Multi-parameter Quantum Magnetometry with Spin States in coarsened measurement reference

TL;DR

This paper explores multi-parameter quantum magnetometry using spin states, demonstrating improved simultaneous estimation precision over independent methods, even with measurement imperfections like coarsened references.

Contribution

It derives a general expression for simultaneous estimation precision and analyzes the impact of measurement coarsening on estimation performance.

Findings

Simultaneous estimation outperforms independent estimation with perfect measurements.

Coarsened measurement references can reduce the advantage of simultaneous estimation.
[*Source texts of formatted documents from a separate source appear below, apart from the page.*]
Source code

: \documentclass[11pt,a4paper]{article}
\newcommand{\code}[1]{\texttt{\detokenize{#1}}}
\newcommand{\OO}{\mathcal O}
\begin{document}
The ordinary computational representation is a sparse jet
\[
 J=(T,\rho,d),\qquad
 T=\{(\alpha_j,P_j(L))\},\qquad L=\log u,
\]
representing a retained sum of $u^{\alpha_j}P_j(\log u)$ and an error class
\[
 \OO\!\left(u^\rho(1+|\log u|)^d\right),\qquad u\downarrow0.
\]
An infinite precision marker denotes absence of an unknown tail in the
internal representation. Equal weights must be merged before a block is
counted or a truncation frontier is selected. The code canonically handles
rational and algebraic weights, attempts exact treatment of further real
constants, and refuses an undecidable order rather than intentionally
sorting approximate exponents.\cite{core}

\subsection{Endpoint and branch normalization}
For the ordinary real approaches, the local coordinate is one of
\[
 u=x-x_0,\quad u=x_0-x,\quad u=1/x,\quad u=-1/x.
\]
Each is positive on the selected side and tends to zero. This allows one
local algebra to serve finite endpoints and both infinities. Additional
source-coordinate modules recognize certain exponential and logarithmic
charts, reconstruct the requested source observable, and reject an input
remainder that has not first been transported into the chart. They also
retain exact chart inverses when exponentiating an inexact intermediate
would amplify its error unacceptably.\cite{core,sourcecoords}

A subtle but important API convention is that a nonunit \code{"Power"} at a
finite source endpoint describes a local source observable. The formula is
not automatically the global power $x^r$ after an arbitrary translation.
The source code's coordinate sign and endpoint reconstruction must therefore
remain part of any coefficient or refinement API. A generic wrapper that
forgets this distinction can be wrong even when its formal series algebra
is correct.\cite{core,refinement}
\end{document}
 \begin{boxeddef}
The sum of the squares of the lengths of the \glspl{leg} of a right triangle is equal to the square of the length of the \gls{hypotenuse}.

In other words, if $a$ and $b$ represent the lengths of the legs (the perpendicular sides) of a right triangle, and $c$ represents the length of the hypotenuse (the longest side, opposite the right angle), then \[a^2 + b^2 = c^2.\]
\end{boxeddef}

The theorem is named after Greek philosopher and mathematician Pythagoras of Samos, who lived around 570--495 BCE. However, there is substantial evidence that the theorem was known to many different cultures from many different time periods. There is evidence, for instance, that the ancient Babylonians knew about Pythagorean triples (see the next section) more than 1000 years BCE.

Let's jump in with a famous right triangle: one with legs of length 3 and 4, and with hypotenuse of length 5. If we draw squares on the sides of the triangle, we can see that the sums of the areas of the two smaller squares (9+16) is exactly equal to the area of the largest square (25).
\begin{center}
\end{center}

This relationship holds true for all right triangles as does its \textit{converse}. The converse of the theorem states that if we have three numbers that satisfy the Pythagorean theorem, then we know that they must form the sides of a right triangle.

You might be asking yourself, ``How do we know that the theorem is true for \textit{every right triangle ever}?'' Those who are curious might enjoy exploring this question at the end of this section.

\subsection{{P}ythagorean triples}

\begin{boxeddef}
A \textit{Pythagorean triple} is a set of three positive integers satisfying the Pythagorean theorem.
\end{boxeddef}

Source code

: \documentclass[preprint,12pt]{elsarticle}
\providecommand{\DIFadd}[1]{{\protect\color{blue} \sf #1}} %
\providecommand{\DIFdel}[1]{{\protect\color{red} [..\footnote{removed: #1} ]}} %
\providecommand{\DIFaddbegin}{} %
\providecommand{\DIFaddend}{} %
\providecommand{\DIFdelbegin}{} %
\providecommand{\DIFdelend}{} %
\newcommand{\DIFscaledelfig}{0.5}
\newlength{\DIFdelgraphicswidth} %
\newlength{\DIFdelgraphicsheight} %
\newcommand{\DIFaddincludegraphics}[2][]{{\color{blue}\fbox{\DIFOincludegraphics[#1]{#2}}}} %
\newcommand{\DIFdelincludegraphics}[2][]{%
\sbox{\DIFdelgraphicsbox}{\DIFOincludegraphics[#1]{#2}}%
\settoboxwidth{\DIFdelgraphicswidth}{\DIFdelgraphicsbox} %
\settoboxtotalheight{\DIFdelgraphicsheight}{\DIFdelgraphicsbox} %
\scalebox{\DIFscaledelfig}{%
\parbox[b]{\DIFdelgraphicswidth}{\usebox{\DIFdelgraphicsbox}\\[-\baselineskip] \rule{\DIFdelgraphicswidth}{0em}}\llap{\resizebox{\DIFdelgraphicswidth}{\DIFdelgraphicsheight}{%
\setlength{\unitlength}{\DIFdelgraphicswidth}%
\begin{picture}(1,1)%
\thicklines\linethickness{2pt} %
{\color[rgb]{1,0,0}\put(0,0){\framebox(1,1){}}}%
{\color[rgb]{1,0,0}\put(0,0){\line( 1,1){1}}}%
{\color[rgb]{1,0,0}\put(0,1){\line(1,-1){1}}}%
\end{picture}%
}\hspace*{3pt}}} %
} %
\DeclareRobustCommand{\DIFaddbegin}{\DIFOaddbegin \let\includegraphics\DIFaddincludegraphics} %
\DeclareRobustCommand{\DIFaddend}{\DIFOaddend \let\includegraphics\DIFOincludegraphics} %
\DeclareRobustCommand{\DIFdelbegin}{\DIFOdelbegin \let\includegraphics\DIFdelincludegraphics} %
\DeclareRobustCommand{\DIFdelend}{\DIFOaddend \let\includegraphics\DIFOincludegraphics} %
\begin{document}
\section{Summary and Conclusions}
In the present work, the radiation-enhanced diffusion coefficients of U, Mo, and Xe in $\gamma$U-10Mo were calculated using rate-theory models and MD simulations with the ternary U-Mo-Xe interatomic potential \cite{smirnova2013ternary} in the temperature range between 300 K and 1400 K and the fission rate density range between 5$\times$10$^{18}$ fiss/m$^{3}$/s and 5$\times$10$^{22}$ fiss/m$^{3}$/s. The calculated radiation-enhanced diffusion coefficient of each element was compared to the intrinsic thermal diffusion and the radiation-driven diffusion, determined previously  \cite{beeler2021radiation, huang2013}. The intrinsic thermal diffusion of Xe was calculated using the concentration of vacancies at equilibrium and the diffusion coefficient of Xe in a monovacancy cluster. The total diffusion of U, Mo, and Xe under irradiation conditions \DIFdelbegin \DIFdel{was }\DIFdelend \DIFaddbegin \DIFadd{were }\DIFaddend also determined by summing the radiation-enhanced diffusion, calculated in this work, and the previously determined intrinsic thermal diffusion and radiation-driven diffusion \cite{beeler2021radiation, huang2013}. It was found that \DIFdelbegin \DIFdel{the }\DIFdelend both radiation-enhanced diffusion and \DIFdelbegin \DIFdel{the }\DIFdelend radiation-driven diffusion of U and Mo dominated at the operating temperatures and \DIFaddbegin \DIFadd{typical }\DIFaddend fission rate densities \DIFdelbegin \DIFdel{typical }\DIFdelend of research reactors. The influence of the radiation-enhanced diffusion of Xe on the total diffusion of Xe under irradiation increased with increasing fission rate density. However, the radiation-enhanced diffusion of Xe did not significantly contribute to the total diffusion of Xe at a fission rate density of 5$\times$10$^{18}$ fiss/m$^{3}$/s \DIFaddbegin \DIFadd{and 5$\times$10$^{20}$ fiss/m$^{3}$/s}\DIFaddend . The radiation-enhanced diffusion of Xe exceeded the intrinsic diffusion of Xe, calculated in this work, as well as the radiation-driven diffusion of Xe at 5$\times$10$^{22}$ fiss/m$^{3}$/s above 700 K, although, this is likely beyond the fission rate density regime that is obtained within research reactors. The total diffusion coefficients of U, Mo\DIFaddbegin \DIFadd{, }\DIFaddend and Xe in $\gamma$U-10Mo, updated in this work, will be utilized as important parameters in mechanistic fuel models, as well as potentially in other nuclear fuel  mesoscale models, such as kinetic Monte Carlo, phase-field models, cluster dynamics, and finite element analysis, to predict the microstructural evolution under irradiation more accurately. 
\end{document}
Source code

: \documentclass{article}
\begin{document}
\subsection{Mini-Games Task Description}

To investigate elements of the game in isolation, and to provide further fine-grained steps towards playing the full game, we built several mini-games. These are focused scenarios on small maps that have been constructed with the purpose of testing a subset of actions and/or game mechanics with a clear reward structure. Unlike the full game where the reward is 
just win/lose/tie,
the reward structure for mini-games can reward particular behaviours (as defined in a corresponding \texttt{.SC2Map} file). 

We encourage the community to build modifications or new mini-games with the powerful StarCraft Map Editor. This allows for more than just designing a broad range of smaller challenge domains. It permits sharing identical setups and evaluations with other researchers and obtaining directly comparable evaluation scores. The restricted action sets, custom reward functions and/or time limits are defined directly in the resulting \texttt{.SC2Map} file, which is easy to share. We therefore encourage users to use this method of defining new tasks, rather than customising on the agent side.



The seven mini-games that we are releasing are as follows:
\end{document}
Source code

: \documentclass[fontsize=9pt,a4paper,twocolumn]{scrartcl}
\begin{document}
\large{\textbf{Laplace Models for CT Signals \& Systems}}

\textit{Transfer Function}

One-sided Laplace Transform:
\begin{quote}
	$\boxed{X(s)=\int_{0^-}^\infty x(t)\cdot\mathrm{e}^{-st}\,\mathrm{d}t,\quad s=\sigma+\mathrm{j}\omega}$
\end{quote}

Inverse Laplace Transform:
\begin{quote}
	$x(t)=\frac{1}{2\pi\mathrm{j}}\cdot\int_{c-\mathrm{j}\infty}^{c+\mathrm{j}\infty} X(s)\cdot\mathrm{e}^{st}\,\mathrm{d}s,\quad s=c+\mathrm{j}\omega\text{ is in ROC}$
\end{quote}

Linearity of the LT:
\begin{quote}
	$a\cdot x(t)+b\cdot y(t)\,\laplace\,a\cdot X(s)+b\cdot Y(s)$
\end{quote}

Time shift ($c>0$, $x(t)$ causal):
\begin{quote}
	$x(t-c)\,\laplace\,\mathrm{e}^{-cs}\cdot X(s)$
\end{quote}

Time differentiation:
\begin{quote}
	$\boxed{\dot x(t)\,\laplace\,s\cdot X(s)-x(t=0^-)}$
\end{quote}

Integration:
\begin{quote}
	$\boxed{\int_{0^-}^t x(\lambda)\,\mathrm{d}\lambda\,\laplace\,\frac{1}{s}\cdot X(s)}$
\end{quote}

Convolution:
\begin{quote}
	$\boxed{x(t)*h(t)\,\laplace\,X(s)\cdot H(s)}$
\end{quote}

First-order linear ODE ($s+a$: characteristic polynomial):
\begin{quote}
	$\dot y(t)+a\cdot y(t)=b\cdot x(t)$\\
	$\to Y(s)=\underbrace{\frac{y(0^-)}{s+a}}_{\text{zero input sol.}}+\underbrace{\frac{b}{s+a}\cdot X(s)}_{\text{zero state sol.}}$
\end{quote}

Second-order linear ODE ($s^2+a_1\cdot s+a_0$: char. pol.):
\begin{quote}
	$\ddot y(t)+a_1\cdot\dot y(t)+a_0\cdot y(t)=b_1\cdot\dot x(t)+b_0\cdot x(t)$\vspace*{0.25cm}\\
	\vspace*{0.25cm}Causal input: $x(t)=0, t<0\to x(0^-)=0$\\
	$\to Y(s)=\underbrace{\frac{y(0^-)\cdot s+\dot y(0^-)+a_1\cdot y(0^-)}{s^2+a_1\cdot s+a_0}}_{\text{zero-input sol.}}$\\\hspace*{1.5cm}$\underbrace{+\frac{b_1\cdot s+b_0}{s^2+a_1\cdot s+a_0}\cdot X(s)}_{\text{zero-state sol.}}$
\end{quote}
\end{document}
Rotation around the y-axis maintains the superiority of simultaneous estimation despite imperfections.

Abstract

We investigate the simultaneous estimation of the intensity and the orientation of a magnetic field by the multi-parameter quantum Fisher information matrix. A general expression is achieved for the simultaneous estimation precision of the intensity and the orientation, which is better than the independent estimation precision for the given number of spin states. Moreover, we consider an imperfect measurement device, coarsened measurement reference. For the case of the measurement reference rotating around the $y-$axis randomly, the simultaneous estimation always performs better than the independent estimation. For all other cases, the simultaneous estimation precision will not perform better than the independent estimation when the coarsened degree is larger than a certain value.